1 Udo Middleman’s appearance can be described in a word—ramshackle. He wears brown trousers, worn through shoes and a wrinkled flannel shirt that looks as if it’s just been pulled from the washing machine. His mouth smells like a mackerel, and he speaks with braying voice. He never smiles. Udo looks like an old man shoved into the body of one older, grotesquely wrinkled and slumped dramatically. His eyes are furious with life.
Udo lives on Tugaloo Street in Tucson, Arizona. His is one of a thousand single-story ranch houses, stony yard sloping down to the river of black asphalt meandering through the neighborhood. Every day is white hot and speckled with carrion crows that skirl and heckle anyone who ventures outside. Udo does not venture outside. Having lived alone the majority of his life, he prefers to be left alone. Udo permits no guests. No phone calls. He does not entertain Jehovah Witnesses or Cutco Knife salesmen.

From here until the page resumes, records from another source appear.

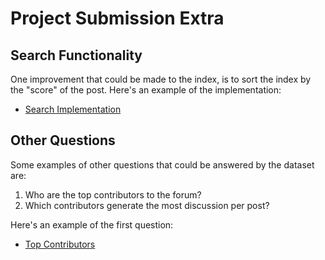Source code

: # Project Submission Extra

## Search Functionality

One improvement that could be made to the index, is to sort the index by the "score" of the post. Here's an example of the implementation:

* [Search Implementation](./search-implementation)

## Other Questions

Some examples of other questions that could be answered by the dataset are:

1. Who are the top contributors to the forum?
2. Which contributors generate the most discussion per post?

Here's an example of the first question:

* [Top Contributors](./top-contributors)


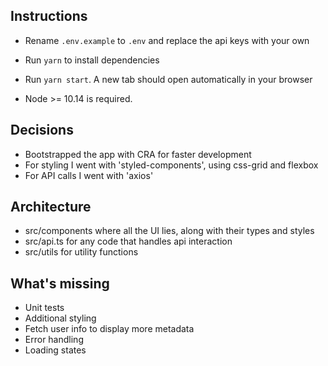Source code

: ## Instructions

- Rename `.env.example` to `.env` and replace the api keys with your own
- Run `yarn` to install dependencies
- Run `yarn start`. A new tab should open automatically in your browser

- Node >= 10.14 is required.

## Decisions

- Bootstrapped the app with CRA for faster development
- For styling I went with 'styled-components', using css-grid and flexbox
- For API calls I went with 'axios'

## Architecture

- src/components where all the UI lies, along with their types and styles
- src/api.ts for any code that handles api interaction
- src/utils for utility functions

## What's missing

- Unit tests
- Additional styling
- Fetch user info to display more metadata
- Error handling
- Loading states
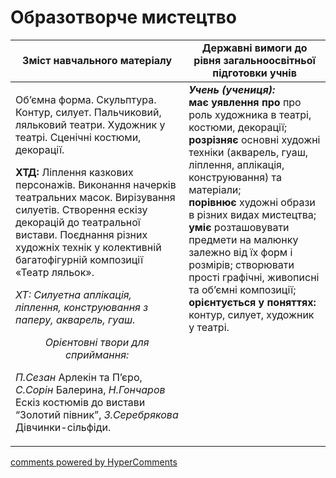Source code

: <div id="hypercomments_widget" class="js-hypercomments-widget invisible"></div>

Образотворче мистецтво
=============================================

<table>
  <tr>
    <td width="55%" align="center"><b>Зміст навчального матеріалу</b></td>
    <td width="45%" align="center"><b>Державні вимоги до рівня загальноосвітньої підготовки учнів</b></td>
  </tr>
<tbody>
  <tr>
    <td width="55%" style="vertical-align:top !important;">
<p>Об’ємна форма. Скульптура. Контур, силует. Пальчиковий, ляльковий театри. Художник у театрі. Сценічні костюми, декорації.</p>    
<p><b>ХТД:</b> Ліплення казкових персонажів. Виконання начерків театральних масок. Вирізування силуетів. Створення ескізу декорацій до театральної вистави. Поєднання різних художніх технік у колективній багатофігурній композиції «Театр ляльок».</p>
<p><i>ХТ: Силуетна аплікація, ліплення, конструювання з паперу, акварель, гуаш. </i></p>
<center><i>Орієнтовні твори для сприймання:</i></center>
<p><i>П.Сезан</i> Арлекін та П’єро, <i>С.Сорін</i> Балерина, <i>Н.Гончаров</i> Ескіз костюмів до вистави “Золотий півник”, <i>З.Серебрякова</i> Дівчинки-сільфіди.</p>
	</td>
<td width="45%" style="vertical-align:top !important;"><b><i>Учень (учениця):</i></b><br>
<b>має уявлення про</b> про роль художника в театрі, костюми, декорації;<br>
<b>розрізняє</b> основні художні техніки (акварель, гуаш, ліплення, аплікація, конструювання) та матеріали; <br>
<b>порівнює</b> художні образи в різних видах мистецтва; <br>
<b>уміє</b> розташовувати предмети на малюнку залежно від їх форм і розмірів; створювати прості графічні, живописні та об’ємні композиції; <br>
<b>орієнтується у поняттях:</b> контур, силует, художник у театрі. <br>
	</td>
	</tr>
</tbody>
</table>

<div class="js-hypercomments-container">
<a href="http://hypercomments.com" class="hc-link" title="comments widget">comments powered by HyperComments</a>
</div>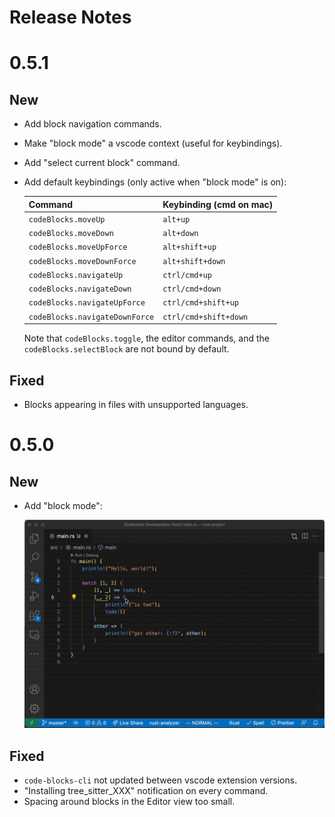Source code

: # Release Notes

# 0.5.1

## New

- Add block navigation commands.
- Make "block mode" a vscode context (useful for keybindings).
- Add "select current block" command.
- Add default keybindings (only active when "block mode" is on):

  | Command                        | Keybinding (cmd on mac) |
  | ------------------------------ | ----------------------- |
  | `codeBlocks.moveUp`            | `alt+up`                |
  | `codeBlocks.moveDown`          | `alt+down`              |
  | `codeBlocks.moveUpForce`       | `alt+shift+up`          |
  | `codeBlocks.moveDownForce`     | `alt+shift+down`        |
  | `codeBlocks.navigateUp`        | `ctrl/cmd+up`           |
  | `codeBlocks.navigateDown`      | `ctrl/cmd+down`         |
  | `codeBlocks.navigateUpForce`   | `ctrl/cmd+shift+up`     |
  | `codeBlocks.navigateDownForce` | `ctrl/cmd+shift+down`   |

  Note that `codeBlocks.toggle`, the editor commands, and the
  `codeBlocks.selectBlock` are not bound by default.

## Fixed

- Blocks appearing in files with unsupported languages.

# 0.5.0

## New

- Add "block mode":

  ![block-mode-demo](./assets/block-mode/Code%20Blocks%20Demo%20-%20Block%20Mode%20-%20rust%201.gif)

## Fixed

- `code-blocks-cli` not updated between vscode extension versions.
- "Installing tree_sitter_XXX" notification on every command.
- Spacing around blocks in the Editor view too small.
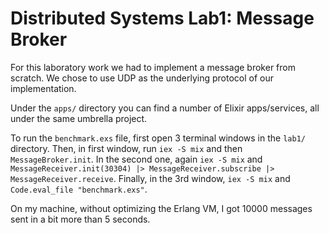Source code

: # Distributed Systems Lab1: Message Broker

For this laboratory work we had to implement a message broker from scratch. We chose to use UDP as the underlying protocol of our implementation.

Under the `apps/` directory you can find a number of Elixir apps/services, all under the same umbrella project.

To run the `benchmark.exs` file, first open 3 terminal windows in the `lab1/` directory.
Then, in first window, run `iex -S mix` and then `MessageBroker.init`.
In the second one, again `iex -S mix` and `MessageReceiver.init(30304) |> MessageReceiver.subscribe |> MessageReceiver.receive`.
Finally, in the 3rd window, `iex -S mix` and `Code.eval_file "benchmark.exs"`.

On my machine, without optimizing the Erlang VM, I got 10000 messages sent in a bit more than 5 seconds.

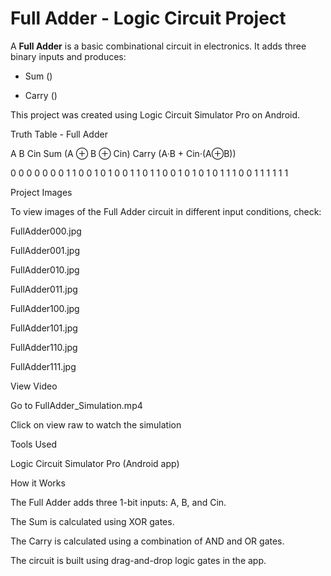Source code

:
# Full Adder - Logic Circuit Project

A **Full Adder** is a basic combinational circuit in electronics. It adds three binary inputs and produces:

- Sum ()

- Carry ()


This project was created using Logic Circuit Simulator Pro on Android.

Truth Table - Full Adder

A	B	Cin	Sum (A ⊕ B ⊕ Cin)	Carry (A·B + Cin·(A⊕B))

0	0	0	0	0
0	0	1	1	0
0	1	0	1	0
0	1	1	0	1
1	0	0	1	0
1	0	1	0	1
1	1	0	0	1
1	1	1	1	1


Project Images

To view images of the Full Adder circuit in different input conditions, check:

FullAdder000.jpg

FullAdder001.jpg

FullAdder010.jpg

FullAdder011.jpg

FullAdder100.jpg

FullAdder101.jpg

FullAdder110.jpg

FullAdder111.jpg


View Video

Go to FullAdder_Simulation.mp4

Click on view raw to watch the simulation


Tools Used

Logic Circuit Simulator Pro (Android app)


How it Works

The Full Adder adds three 1-bit inputs: A, B, and Cin.

The Sum is calculated using XOR gates.

The Carry is calculated using a combination of AND and OR gates.


The circuit is built using drag-and-drop logic gates in the app.
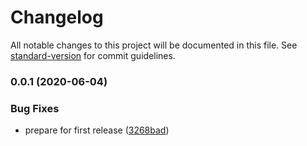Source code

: # Changelog

All notable changes to this project will be documented in this file. See [standard-version](https://github.com/conventional-changelog/standard-version) for commit guidelines.

### 0.0.1 (2020-06-04)


### Bug Fixes

* prepare for first release ([3268bad](https://github.com/MK-IT/gatsby-starter-essentials/commit/3268bad60d78f9101a6d363922bc9f0f07835d57))
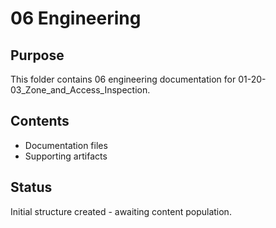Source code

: # 06 Engineering

## Purpose
This folder contains 06 engineering documentation for 01-20-03_Zone_and_Access_Inspection.

## Contents
- Documentation files
- Supporting artifacts

## Status
Initial structure created - awaiting content population.

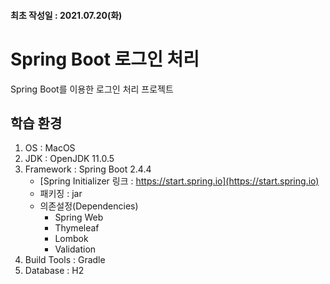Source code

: #### 최초 작성일 : 2021.07.20(화)

# Spring Boot 로그인 처리

Spring Boot를 이용한 로그인 처리 프로젝트

## 학습 환경

1. OS : MacOS
2. JDK : OpenJDK 11.0.5
3. Framework : Spring Boot 2.4.4
    - [Spring Initializer 링크 : https://start.spring.io](https://start.spring.io)
    - 패키징 : jar
    - 의존설정(Dependencies)
        - Spring Web
        - Thymeleaf
        - Lombok
        - Validation
4. Build Tools : Gradle
5. Database : H2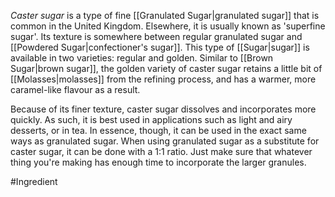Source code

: *Caster sugar* is a type of fine [[Granulated Sugar|granulated sugar]] that is common in the United Kingdom. Elsewhere, it is usually known as 'superfine sugar'. Its texture is somewhere between regular granulated sugar and [[Powdered Sugar|confectioner's sugar]]. This type of [[Sugar|sugar]] is available in two varieties: regular and golden.
Similar to [[Brown Sugar|brown sugar]], the golden variety of caster sugar retains a little bit of [[Molasses|molasses]] from the refining process, and has a warmer, more caramel-like flavour as a result.

Because of its finer texture, caster sugar dissolves and incorporates more quickly. As such, it is best used in applications such as light and airy desserts, or in tea. In essence, though, it can be used in the exact same ways as granulated sugar.
When using granulated sugar as a substitute for caster sugar, it can be done with a 1:1 ratio. Just make sure that whatever thing you're making has enough time to incorporate the larger granules.

#Ingredient 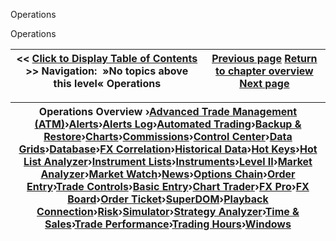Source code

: ﻿


Operations






















Operations







| \<\< [Click to Display Table of Contents](operations.md) \>\> **Navigation:**   »No topics above this level«   Operations | [Previous page](performance_tips2-1.md) [Return to chapter overview](welcome-1.md) [Next page](advanced_trade_management_atm-1.md) |
| --- | --- |













| Operations Overview ›[Advanced Trade Management (ATM)](advanced_trade_management_atm-1.md)›[Alerts](alerts-1.md)›[Alerts Log](alerts_log-1.md)›[Automated Trading](automated_trading-1.md)›[Backup \& Restore](backup__restore-1.md)›[Charts](charts-1.md)›[Commissions](understanding_commissions-1.md)›[Control Center](control_center-1.md)›[Data Grids](data_grids-1.md)›[Database](database-1.md)›[FX Correlation](fx-correlation-1.md)›[Historical Data](historical_data_manager-1.md)›[Hot Keys](hot_key_manager-1.md)›[Hot List Analyzer](hot_list_analyzer-1.md)›[Instrument Lists](instrument_lists-1.md)›[Instruments](instruments-1.md)›[Level II](level_ii-1.md)›[Market Analyzer](market_analyzer-1.md)›[Market Watch](market-watch-1.md)›[News](news-1.md)›[Options Chain](option-chain-1.md)›[Order Entry](order_entry-1.md)›[Trade Controls](trade_controls-1.md)›[Basic Entry](basic_entry-1.md)›[Chart Trader](chart_trader-1.md)›[FX Pro](fx_pro-1.md)›[FX Board](fx_board-1.md)›[Order Ticket](order_ticket-1.md)›[SuperDOM](superdom-1.md)›[Playback Connection](playback_connection-1.md)›[Risk](understanding_risks-1.md)›[Simulator](simulation-1.md)›[Strategy Analyzer](strategy_analyzer-1.md)›[Time \& Sales](time__sales-1.md)›[Trade Performance](trade_performance-1.md)›[Trading Hours](trading_hours-1.md)›[Windows](window_tabs-1.md) |
| --- |









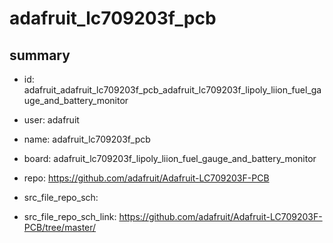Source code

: # adafruit_lc709203f_pcb
 
## summary 
* id: adafruit_adafruit_lc709203f_pcb_adafruit_lc709203f_lipoly_liion_fuel_gauge_and_battery_monitor
* user: adafruit
* name: adafruit_lc709203f_pcb
* board: adafruit_lc709203f_lipoly_liion_fuel_gauge_and_battery_monitor
* repo: https://github.com/adafruit/Adafruit-LC709203F-PCB



* src_file_repo_sch: 
* src_file_repo_sch_link: https://github.com/adafruit/Adafruit-LC709203F-PCB/tree/master/




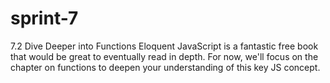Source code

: # sprint-7

7.2 Dive Deeper into Functions
Eloquent JavaScript is a fantastic free book that would be great to eventually read in depth.
For now, we'll focus on the chapter on functions to deepen your understanding of this key JS concept.
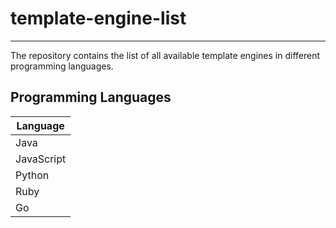 # template-engine-list

---

The repository contains the list of all available template engines in different programming languages.

## Programming Languages

| Language   | 
|------------|
| Java       |
| JavaScript |
| Python     |
| Ruby       |
| Go         |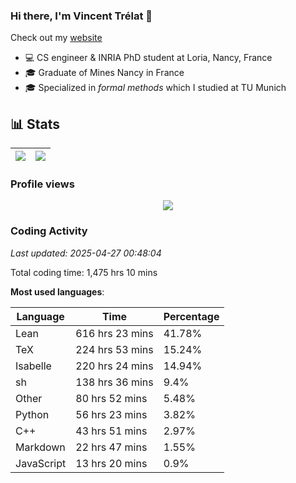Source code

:### Hi there, I'm Vincent Trélat 👋

Check out my [website](https://vtrelat.github.io)

-   💻 CS engineer & INRIA PhD student at Loria, Nancy, France
-   🎓 Graduate of Mines Nancy in France
-   🎓 Specialized in _formal methods_ which I studied at TU Munich

## 📊 **Stats**

| <img align="center" src="https://readme-stats.clckblog.space/api?username=VTrelat&show_icons=true&include_all_commits=true&theme=tokyonight&hide_border=true" /> | <img align="center" src="https://readme-stats.clckblog.space/api/top-langs/?username=VTrelat&layout=compact&theme=tokyonight&hide_border=true" /> |
| ---------------------------------------------------------------------------------------------------------------------------------------------------------------- | ------------------------------------------------------------------------------------------------------------------------------------------------- |

### Profile views

<p align="center">
 <img src="https://profile-counter.glitch.me/VTrelat/count.svg" />
</p>

<!--automations-->
### Coding Activity
_Last updated: 2025-04-27 00:48:04_

Total coding time: 1,475 hrs 10 mins

**Most used languages**:

| Language | Time | Percentage |
| ------------- | ------------- | ------------- |
| Lean | 616 hrs 23 mins | 41.78% |
| TeX | 224 hrs 53 mins | 15.24% |
| Isabelle | 220 hrs 24 mins | 14.94% |
| sh | 138 hrs 36 mins | 9.4% |
| Other | 80 hrs 52 mins | 5.48% |
| Python | 56 hrs 23 mins | 3.82% |
| C++ | 43 hrs 51 mins | 2.97% |
| Markdown | 22 hrs 47 mins | 1.55% |
| JavaScript | 13 hrs 20 mins | 0.9% |

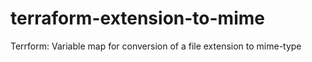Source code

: # terraform-extension-to-mime
Terrform: Variable map for conversion of a file extension to mime-type
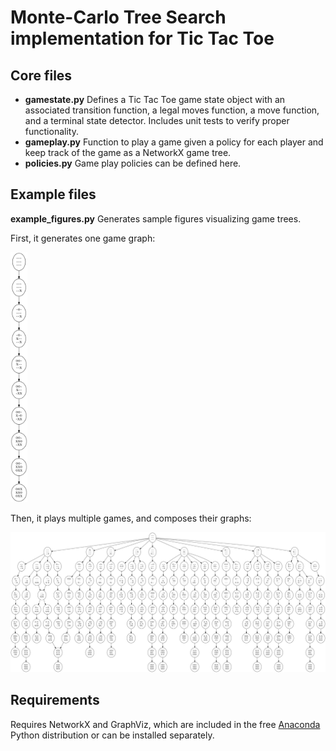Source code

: # Monte-Carlo Tree Search implementation for Tic Tac Toe

## Core files
- **gamestate.py** Defines a Tic Tac Toe game state object with an associated transition function, a legal moves function, a move function, and a terminal state detector. Includes unit tests to verify proper functionality.
- **gameplay.py** Function to play a game given a policy for each player and keep track of the game as a NetworkX game tree.
- **policies.py** Game play policies can be defined here.

## Example files
**example_figures.py** Generates sample figures visualizing game trees.

First, it generates one game graph:

<img src="game_graph.png" style="height: 400px;"/>

Then, it plays multiple games, and composes their graphs:

![](multiple_game_graph.png)

## Requirements
Requires NetworkX and GraphViz, which are included in the free [Anaconda](https://www.continuum.io/downloads) Python distribution or can be installed separately.
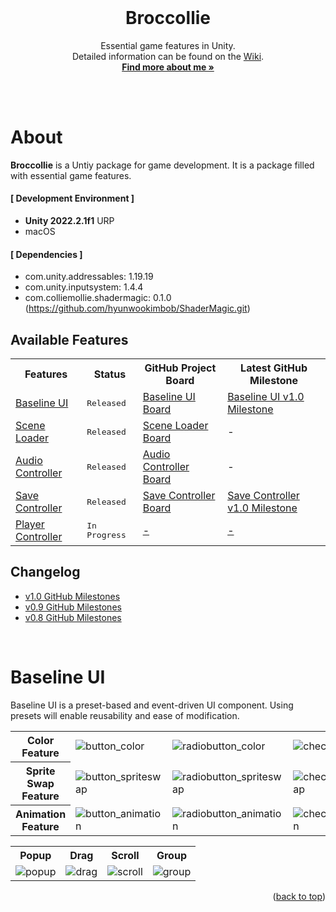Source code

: <div id="top"></div>

<br />

<!-- PROJECT LOGO -->
<div align="center">
  <!-- <img src="" alt="Logo" width="130" height="130"> -->
  <h1 align="center">Broccollie</h1>
  <p align="center">
    Essential game features in Unity.<br />
    Detailed information can be found on the <a href="https://github.com/hyunwookimbob/Broccollie/wiki">Wiki</a>.
    <br />
    <a href="https://colliecollie.netlify.app"><strong>Find more about me »</strong></a>
    <br />
    <br />
  </p>
</div>

<br />

# About
**Broccollie** is a Untiy package for game development. It is a package filled with essential game features.

#### [ Development Environment ]
- **Unity 2022.2.1f1** URP
- macOS

#### [ Dependencies ]
- com.unity.addressables: 1.19.19
- com.unity.inputsystem: 1.4.4
- com.colliemollie.shadermagic: 0.1.0 (https://github.com/hyunwookimbob/ShaderMagic.git)


## Available Features
<table>
<tr>
<th>Features</th>
<th>Status</th>
<th>GitHub Project Board</th>
<th>Latest GitHub Milestone</th>
</tr>

<tr>
<td><a href="https://github.com/hyunwookimbob/Broccollie/wiki/Baseline-UI">Baseline UI</a></td>
<td><kbd>Released</kbd></td>
<td><a href="https://github.com/users/hyunwookimbob/projects/2/views/1?filterQuery=repo%3A%22hyunwookimbob%2FBroccollie%22+-repo%3A%22hyunwookimbob%2FBroccollie-XR%22+label%3A%22Baseline+UI%22">Baseline UI Board</a></td>
<td><a href="https://github.com/hyunwookimbob/Broccollie/issues?q=milestone%3Av1.0+is%3Aclosed+label%3A%22Baseline+UI%22+">Baseline UI v1.0 Milestone</a></td>
</tr>

<tr>
<td><a href="wiki/">Scene Loader</a></td>
<td><kbd>Released</kbd></td>
<td><a href="https://github.com/users/hyunwookimbob/projects/2/views/1?filterQuery=repo%3A%22hyunwookimbob%2FBroccollie%22+-repo%3A%22hyunwookimbob%2FBroccollie-XR%22+label%3A%22Scene+Loader%22">Scene Loader Board</a></td>
<td>-</td>
</tr>

<tr>
<td><a href="wiki/">Audio Controller</a></td>
<td><kbd>Released</kbd></td>
<td><a href="https://github.com/users/hyunwookimbob/projects/2/views/1?filterQuery=repo%3A%22hyunwookimbob%2FBroccollie%22+-repo%3A%22hyunwookimbob%2FBroccollie-XR%22+label%3A%22Audio+Controller%22">Audio Controller Board</a></td>
<td>-</td>
</tr>

<tr>
<td><a href="wiki/">Save Controller</a></td>
<td><kbd>Released</kbd></td>
<td><a href="https://github.com/users/hyunwookimbob/projects/2/views/1?filterQuery=repo%3A%22hyunwookimbob%2FBroccollie%22+-repo%3A%22hyunwookimbob%2FBroccollie-XR%22+label%3A%22Save+Controller%22">Save Controller Board</a></td>
<td><a href="https://github.com/hyunwookimbob/Broccollie/issues?q=milestone%3Av1.0+is%3Aclosed+label%3A%22Save+Controller%22+">Save Controller v1.0 Milestone</a></td>
</tr>

<tr>
<td><a href="wiki/">Player Controller</a></td>
<td><kbd>In Progress</kbd></td>
<td><a href="">-</a></td>
<td><a href="">-</a></td>
</tr>

</table>

## Changelog
- [v1.0 GitHub Milestones](https://github.com/hyunwookimbob/Broccollie/milestone/4?closed=1)
- [v0.9 GitHub Milestones](https://github.com/hyunwookimbob/Broccollie/milestone/2?closed=1)
- [v0.8 GitHub Milestones](https://github.com/hyunwookimbob/Broccollie/milestone/3?closed=1)

<br />

# Baseline UI
Baseline UI is a preset-based and event-driven UI component. Using presets will enable reusability and ease of modification.

<!-- Button Features -->
<table>
<tr>
<th>Color Feature</th>
<td><img src="https://user-images.githubusercontent.com/32338791/210123371-c25fe62d-87f4-496c-acd5-534c0857039e.gif" alt="button_color"></td>
<td><img src="https://user-images.githubusercontent.com/32338791/210123370-71b1cb3f-837c-48b4-b69f-bc2050cb2747.gif" alt="radiobutton_color"></td>
<td><img src="https://user-images.githubusercontent.com/32338791/210123369-198dcf98-ed13-4434-a72d-0a9e93aa9a35.gif" alt="checkbox_color"></td>
</tr>

<tr>
<th>Sprite Swap Feature</th>
<td><img src="https://user-images.githubusercontent.com/32338791/210123367-0bdc51a7-885e-4265-a917-8e38f94f3ca0.gif" alt="button_spriteswap"></td>
<td><img src="https://user-images.githubusercontent.com/32338791/210123366-bf5a3656-fb80-4ce9-b7b7-073770451527.gif" alt="radiobutton_spriteswap"></td>
<td><img src="https://user-images.githubusercontent.com/32338791/210123365-5b199770-d2e1-4e7f-8735-79b8f372c29f.gif" alt="checkbox_spriteswap"></td>
</tr>

<tr>
<th>Animation Feature</th>
<td><img src="https://user-images.githubusercontent.com/32338791/210123364-05c58ac1-957d-4b67-bea9-ef843d4f26d0.gif" alt="button_animation"></td>
<td><img src="https://user-images.githubusercontent.com/32338791/210123363-19117d4c-5507-47bd-8660-3e798ef76f93.gif" alt="radiobutton_animation"></td>
<td><img src="https://user-images.githubusercontent.com/32338791/210123362-82f5e427-cca5-420e-bcb3-6223d9120c0e.gif" alt="checkbox_animation"></td>
</tr>
</table>

<!-- Other Features -->
<table>
<tr>
<th>Popup</th>
<th>Drag</th>
<th>Scroll</th>
<th>Group</th>
</tr>

<tr>
<td><img src="https://user-images.githubusercontent.com/32338791/210123361-b0f47453-594a-4b95-a8a5-9a673c7bf106.gif" alt="popup"></td>
<td><img src="https://user-images.githubusercontent.com/32338791/210123359-869ad7fa-a6fe-4772-9845-0ce9831923f2.gif" alt="drag"></td>
<td><img src="https://user-images.githubusercontent.com/32338791/210123360-3a12ab02-3604-4a14-9960-35f65b305f5f.gif" alt="scroll"></td>
<td><img src="https://user-images.githubusercontent.com/32338791/210123358-a12ef187-6226-4699-94ad-0b76b5678a16.gif" alt="group"></td>
</tr>
</table>

<p align="right">(<a href="#top">back to top</a>)</p>
<br />
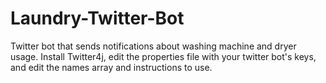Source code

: # Laundry-Twitter-Bot
Twitter bot that sends notifications about washing machine and dryer usage. Install Twitter4j, edit the properties file with your twitter bot's keys, and edit the names array and instructions to use.
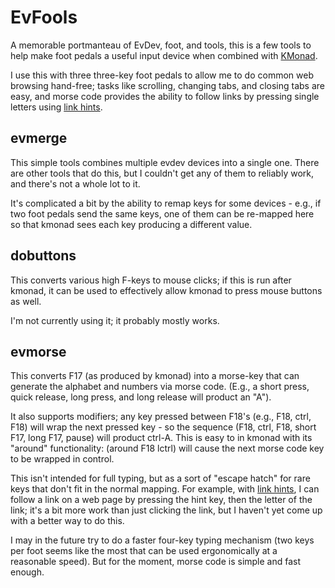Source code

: EvFools
=======
A memorable portmanteau of EvDev, foot, and tools, this is a few tools to help make
foot pedals a useful input device when combined with
[KMonad](https://github.com/kmonad/kmonad).

I use this with three three-key foot pedals to allow me to do common web browsing
hand-free; tasks like scrolling, changing tabs, and closing tabs are easy, and
morse code provides the ability to follow links by pressing single letters using
[link hints](https://github.com/philc/vimium/wiki/Using-Link-Hints).

## evmerge

This simple tools combines multiple evdev devices into a single one.  There are
other tools that do this, but I couldn't get any of them to reliably work, and
there's not a whole lot to it.

It's complicated a bit by the ability to remap keys for some devices - e.g., if
two foot pedals send the same keys, one of them can be re-mapped here so that
kmonad sees each key producing a different value.

## dobuttons

This converts various high F-keys to mouse clicks; if this is run after kmonad,
it can be used to effectively allow kmonad to press mouse buttons as well.

I'm not currently using it; it probably mostly works.

## evmorse

This converts F17 (as produced by kmonad) into a morse-key that can generate the
alphabet and numbers via morse code.  (E.g., a short press, quick release, long
press, and long release will product an "A").

It also supports modifiers; any key pressed between F18's (e.g., F18, ctrl, F18)
will wrap the next pressed key - so the sequence (F18, ctrl, F18, short F17,
long F17, pause) will product ctrl-A.  This is easy to in kmonad with its
"around" functionality: (around F18 lctrl) will cause the next morse code key to
be wrapped in control.

This isn't intended for full typing, but as a sort of "escape hatch" for rare
keys that don't fit in the normal mapping.  For example, with [link
hints](https://github.com/philc/vimium/wiki/Using-Link-Hints), I can follow a
link on a web page by pressing the hint key, then the letter of the link; it's
a bit more work than just clicking the link, but I haven't yet come up with a
better way to do this.

I may in the future try to do a faster four-key typing mechanism (two keys per
foot seems like the most that can be used ergonomically at a reasonable speed).
But for the moment, morse code is simple and fast enough.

Out from his living-room window, Udo’s eyes look up and down Tugaloo Street like a searchlight. As every morning for the past two years, he waits for the newspaper girl to bike by with the daily paper. He’s never actually met her, but Udo calls her Lily—he likes the sound of the “L”s so close together: “Lllilllly.”
2 Udo orders seven cases of artificial spray snow. Stacked in the entryway, the cardboard boxes contain twelve thirteen ounce cans each and stand as tall as a six foot three inch Christmas tree. And though it may be logical to order artificial snow in Arizona, Udo has other appropriations for the aerosol flurries than festive embellishment.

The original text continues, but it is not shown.